EXERCISE INSTRUCTIONS: In the material below, find every line with "moment" and pull it out.

RECORDED INFORMATION:
[Start of Attachment]

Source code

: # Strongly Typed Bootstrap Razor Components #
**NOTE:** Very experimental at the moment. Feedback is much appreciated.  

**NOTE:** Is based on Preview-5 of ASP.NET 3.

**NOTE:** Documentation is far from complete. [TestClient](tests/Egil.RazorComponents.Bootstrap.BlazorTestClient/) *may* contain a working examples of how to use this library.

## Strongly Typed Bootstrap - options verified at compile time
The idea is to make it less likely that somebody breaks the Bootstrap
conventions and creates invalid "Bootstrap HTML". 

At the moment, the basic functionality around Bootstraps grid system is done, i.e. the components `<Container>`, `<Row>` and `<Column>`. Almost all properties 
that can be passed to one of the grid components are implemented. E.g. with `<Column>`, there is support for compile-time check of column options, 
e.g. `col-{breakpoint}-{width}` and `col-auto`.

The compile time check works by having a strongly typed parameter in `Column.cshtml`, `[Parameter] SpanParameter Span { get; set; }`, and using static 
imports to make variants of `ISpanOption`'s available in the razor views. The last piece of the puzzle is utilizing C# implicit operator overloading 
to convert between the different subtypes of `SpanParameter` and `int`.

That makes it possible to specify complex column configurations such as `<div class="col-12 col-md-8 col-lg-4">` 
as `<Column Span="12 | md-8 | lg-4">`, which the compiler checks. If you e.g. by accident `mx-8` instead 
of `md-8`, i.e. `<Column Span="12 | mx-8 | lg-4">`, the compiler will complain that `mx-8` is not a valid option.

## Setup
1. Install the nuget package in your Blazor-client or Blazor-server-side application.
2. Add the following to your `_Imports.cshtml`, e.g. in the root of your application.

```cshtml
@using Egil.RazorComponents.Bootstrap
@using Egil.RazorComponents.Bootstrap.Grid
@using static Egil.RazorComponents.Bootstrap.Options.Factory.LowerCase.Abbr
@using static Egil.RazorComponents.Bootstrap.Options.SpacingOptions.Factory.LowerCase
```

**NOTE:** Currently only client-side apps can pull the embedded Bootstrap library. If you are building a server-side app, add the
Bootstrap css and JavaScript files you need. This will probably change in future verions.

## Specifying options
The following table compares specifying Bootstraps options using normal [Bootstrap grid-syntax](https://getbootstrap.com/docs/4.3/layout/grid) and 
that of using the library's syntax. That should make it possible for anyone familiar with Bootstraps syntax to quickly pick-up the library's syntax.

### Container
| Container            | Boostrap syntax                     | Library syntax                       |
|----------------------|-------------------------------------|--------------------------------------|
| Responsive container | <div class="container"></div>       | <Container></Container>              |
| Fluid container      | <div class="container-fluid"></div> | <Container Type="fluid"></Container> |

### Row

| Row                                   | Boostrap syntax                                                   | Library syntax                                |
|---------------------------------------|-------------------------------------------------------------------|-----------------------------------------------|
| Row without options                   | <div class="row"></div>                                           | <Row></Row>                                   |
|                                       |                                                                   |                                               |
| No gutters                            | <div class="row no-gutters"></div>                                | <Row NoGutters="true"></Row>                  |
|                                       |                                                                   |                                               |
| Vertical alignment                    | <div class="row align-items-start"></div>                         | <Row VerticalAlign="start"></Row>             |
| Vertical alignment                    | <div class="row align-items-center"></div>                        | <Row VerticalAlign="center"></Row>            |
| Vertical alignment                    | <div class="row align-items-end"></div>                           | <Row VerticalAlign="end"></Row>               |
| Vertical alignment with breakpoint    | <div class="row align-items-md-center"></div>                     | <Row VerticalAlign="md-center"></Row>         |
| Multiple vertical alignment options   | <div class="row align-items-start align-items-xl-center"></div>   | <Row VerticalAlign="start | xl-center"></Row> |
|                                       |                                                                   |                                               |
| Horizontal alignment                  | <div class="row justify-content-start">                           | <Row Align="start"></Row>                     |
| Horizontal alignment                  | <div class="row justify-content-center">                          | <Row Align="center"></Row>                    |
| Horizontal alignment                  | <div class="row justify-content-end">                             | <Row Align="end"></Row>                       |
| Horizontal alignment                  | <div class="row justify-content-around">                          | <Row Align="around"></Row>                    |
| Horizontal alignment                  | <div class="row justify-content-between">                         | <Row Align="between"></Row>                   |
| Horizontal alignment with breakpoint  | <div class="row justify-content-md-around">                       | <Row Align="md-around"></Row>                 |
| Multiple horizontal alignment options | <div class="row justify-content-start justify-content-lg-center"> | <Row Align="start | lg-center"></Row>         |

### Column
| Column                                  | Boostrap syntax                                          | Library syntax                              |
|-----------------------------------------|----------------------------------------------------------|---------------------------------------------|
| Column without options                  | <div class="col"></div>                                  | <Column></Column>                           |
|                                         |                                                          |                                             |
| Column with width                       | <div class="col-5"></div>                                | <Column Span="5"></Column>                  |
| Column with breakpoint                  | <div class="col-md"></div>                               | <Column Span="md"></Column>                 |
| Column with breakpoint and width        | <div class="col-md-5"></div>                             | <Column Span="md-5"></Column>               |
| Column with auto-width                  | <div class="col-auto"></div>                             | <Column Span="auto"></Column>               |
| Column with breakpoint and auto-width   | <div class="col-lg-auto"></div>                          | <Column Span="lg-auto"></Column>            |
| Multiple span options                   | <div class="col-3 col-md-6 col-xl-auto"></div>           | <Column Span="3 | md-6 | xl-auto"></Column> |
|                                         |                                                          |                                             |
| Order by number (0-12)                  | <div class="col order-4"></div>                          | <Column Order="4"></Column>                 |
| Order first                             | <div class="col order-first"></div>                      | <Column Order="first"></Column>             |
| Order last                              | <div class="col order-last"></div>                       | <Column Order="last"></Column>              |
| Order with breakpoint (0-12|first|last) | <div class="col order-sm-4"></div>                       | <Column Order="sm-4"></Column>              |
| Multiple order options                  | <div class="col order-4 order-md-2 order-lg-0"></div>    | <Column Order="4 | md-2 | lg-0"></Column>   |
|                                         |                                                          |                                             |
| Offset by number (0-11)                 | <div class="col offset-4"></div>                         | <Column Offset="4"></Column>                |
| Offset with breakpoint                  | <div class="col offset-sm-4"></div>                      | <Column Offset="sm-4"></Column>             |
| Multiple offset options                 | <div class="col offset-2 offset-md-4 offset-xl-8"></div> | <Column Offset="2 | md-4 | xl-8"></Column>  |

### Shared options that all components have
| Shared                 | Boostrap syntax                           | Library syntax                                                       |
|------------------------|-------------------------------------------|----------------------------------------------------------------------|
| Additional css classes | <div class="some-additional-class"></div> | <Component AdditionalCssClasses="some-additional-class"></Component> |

[End of Attachment]

ANSWER FOR THIS EXERCISE:
**NOTE:** Very experimental at the moment. Feedback is much appreciated.  
At the moment, the basic functionality around Bootstraps grid system is done, i.e. the components `<Container>`, `<Row>` and `<Column>`. Almost all properties 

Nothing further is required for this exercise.